Abstract

Autism Spectrum Disorder (ASD) is a significant lifelong neurodevelopmental disorder characterized by alterations in social-emotional communication and the presence of restrictive and repetitive behaviours. Circadian rhythm disruption is one of the most common comorbidities in ASD, affecting up to 80% of individuals. However, despite the increasing prevalence of the disorder over the past decade, insights into the nature of circadian rhythm disruption in the disorder remain poorly investigated and understood.

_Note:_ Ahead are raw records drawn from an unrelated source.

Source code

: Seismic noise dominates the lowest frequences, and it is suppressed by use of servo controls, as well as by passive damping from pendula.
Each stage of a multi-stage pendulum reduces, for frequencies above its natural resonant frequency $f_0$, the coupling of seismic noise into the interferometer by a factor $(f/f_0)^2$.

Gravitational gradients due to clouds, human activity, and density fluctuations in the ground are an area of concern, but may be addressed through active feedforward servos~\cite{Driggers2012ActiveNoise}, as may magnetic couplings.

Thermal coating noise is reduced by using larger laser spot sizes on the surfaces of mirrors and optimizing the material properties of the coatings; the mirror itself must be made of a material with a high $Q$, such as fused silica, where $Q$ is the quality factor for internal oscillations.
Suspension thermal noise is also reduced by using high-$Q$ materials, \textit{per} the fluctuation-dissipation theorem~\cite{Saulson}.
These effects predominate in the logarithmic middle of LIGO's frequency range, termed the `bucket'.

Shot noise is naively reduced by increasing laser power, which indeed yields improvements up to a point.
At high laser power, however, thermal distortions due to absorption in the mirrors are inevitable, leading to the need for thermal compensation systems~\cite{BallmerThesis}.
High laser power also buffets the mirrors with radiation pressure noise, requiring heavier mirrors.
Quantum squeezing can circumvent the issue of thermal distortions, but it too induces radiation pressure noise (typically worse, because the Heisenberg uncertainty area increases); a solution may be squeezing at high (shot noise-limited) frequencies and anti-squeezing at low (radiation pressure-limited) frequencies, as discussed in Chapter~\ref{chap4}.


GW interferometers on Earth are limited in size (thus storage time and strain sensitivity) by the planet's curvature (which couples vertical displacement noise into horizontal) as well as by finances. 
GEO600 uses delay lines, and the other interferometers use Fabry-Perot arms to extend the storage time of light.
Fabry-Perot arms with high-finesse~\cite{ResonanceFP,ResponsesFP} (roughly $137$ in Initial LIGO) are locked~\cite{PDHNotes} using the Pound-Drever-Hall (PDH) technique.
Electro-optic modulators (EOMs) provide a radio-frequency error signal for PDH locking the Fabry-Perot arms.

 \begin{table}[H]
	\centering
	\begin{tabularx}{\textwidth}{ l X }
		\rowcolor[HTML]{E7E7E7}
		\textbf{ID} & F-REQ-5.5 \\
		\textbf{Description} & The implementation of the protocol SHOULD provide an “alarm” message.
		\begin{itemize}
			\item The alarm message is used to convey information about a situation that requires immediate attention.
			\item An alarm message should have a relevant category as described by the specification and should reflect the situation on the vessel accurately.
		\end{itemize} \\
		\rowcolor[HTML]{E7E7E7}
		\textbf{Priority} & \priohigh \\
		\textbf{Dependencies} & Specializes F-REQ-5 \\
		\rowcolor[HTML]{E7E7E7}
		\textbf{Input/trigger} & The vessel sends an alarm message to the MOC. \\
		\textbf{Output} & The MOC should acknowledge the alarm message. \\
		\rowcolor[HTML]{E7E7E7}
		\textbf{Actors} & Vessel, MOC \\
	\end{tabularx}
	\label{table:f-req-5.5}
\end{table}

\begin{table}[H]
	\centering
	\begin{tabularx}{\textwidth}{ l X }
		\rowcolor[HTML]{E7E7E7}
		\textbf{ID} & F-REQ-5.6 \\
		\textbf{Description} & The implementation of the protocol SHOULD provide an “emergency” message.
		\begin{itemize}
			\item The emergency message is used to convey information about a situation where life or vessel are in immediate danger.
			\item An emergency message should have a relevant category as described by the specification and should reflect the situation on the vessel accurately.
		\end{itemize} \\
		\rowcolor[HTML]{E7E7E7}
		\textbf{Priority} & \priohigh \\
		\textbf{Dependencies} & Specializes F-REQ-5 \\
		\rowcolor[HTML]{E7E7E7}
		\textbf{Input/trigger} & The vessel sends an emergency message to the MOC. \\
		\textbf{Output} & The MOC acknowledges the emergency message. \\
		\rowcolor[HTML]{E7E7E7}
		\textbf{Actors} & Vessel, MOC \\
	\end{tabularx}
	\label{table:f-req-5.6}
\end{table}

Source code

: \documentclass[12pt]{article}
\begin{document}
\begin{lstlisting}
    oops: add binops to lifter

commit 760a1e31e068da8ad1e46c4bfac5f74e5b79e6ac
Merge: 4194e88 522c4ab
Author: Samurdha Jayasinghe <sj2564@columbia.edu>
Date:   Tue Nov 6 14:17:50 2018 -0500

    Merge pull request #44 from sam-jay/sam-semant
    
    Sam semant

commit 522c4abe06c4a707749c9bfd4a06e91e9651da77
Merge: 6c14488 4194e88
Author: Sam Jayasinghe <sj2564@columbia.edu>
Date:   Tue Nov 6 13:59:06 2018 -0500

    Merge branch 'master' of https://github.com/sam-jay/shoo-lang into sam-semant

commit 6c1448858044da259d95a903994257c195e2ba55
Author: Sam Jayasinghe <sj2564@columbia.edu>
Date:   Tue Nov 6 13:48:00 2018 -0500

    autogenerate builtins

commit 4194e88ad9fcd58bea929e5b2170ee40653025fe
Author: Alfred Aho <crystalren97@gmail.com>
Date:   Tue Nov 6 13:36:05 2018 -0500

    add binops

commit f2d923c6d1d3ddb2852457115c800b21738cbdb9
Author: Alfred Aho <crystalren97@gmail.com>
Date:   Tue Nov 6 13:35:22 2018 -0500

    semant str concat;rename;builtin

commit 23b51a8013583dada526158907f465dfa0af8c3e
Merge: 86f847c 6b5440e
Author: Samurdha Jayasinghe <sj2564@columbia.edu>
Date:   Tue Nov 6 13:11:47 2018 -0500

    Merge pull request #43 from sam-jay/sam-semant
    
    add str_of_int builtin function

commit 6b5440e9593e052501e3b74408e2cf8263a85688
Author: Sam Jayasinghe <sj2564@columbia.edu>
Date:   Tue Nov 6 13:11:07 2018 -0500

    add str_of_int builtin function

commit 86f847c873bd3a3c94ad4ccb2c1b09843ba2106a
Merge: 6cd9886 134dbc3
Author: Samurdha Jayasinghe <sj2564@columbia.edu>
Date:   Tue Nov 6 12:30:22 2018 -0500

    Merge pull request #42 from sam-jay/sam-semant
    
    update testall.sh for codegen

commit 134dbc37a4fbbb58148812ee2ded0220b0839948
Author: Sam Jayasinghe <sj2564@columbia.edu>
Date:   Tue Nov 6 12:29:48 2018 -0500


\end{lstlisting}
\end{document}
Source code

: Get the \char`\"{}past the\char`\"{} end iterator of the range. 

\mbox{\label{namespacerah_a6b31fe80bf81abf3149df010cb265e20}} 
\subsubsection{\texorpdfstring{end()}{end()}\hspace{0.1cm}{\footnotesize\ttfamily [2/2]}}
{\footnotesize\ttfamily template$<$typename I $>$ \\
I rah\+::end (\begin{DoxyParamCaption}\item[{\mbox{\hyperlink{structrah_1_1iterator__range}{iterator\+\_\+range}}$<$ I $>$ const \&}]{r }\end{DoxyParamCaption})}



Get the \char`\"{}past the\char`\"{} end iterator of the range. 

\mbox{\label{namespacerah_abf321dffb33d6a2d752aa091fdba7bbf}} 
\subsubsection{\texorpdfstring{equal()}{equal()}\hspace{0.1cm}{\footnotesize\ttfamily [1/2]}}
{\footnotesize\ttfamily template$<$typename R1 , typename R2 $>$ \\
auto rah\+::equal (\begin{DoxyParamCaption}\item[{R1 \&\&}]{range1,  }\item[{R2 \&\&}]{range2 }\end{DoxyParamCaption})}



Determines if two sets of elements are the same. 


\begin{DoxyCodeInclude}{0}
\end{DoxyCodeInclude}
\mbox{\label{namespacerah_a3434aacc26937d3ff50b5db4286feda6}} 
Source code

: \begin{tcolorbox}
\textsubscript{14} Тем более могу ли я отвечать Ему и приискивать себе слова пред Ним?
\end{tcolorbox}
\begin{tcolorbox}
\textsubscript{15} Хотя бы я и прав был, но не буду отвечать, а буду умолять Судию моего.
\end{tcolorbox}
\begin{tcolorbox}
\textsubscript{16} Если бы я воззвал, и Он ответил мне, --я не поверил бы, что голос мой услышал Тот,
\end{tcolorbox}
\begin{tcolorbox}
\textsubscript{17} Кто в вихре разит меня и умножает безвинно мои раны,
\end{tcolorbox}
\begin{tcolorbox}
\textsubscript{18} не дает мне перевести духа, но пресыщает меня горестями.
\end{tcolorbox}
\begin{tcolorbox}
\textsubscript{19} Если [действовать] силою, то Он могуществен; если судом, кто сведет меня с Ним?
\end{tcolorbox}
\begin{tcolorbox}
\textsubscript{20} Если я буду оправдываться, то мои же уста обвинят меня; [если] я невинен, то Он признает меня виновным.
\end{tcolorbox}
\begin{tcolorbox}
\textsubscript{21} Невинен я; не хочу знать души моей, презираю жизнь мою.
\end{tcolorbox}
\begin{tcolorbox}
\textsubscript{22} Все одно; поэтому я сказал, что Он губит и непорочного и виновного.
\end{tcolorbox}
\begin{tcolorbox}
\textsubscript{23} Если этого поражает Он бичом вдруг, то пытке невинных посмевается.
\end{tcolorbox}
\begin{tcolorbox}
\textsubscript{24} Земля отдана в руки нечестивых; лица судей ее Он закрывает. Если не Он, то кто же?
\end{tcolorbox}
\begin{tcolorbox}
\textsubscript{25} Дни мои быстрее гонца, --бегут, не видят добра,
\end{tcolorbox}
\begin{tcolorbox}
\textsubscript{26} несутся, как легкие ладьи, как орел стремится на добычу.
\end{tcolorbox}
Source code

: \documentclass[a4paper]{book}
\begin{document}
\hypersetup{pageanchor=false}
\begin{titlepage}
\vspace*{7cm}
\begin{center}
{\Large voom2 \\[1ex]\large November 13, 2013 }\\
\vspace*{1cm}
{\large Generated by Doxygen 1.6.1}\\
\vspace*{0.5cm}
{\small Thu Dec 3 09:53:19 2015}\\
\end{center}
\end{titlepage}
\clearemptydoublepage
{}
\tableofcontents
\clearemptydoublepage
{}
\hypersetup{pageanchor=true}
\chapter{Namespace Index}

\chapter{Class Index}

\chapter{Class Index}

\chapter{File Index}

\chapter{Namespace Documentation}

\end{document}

This objective of this thesis was to characterize the circadian system in a valproic acid (VPA)-induced rodent model of ASD. First, we examined wheel-running behaviour – the current gold standard for describing functional changes within the circadian system – in both male and female Wistar rats exposed to either saline or VPA in utero. We demonstrated the existence of a diminished and unstable master clock in VPA-exposed animals in which aberrant behaviour was driven by alterations in photic-entrainment capacity. Secondly, we investigated the daily expression profile of BMAL1, a core clock-gene necessary for circadian behaviour, in neural structures involved in the pathogenesis of ASD behaviours. Here, we showed altered temporal dynamics of BMAL1 in peripheral tissues involved in the regulation of social behaviours, motivation, reward and monoaminergic output and suggested a potential role for the clock in the emergence of maladaptive behaviours seen in ASD. Finally, we showed that the emergence of circadian disturbances post in utero exposure to VPA can be passed onto the second and third generations, opening the possibility that circadian rhythm disruption can be passed onto future generations through the germline. Collectively, this body of research emphasizes the urgent need for novel perspectives in the treatment of ASD-associated comorbidities and highlights the nature of circadian dysregulation in the disorder.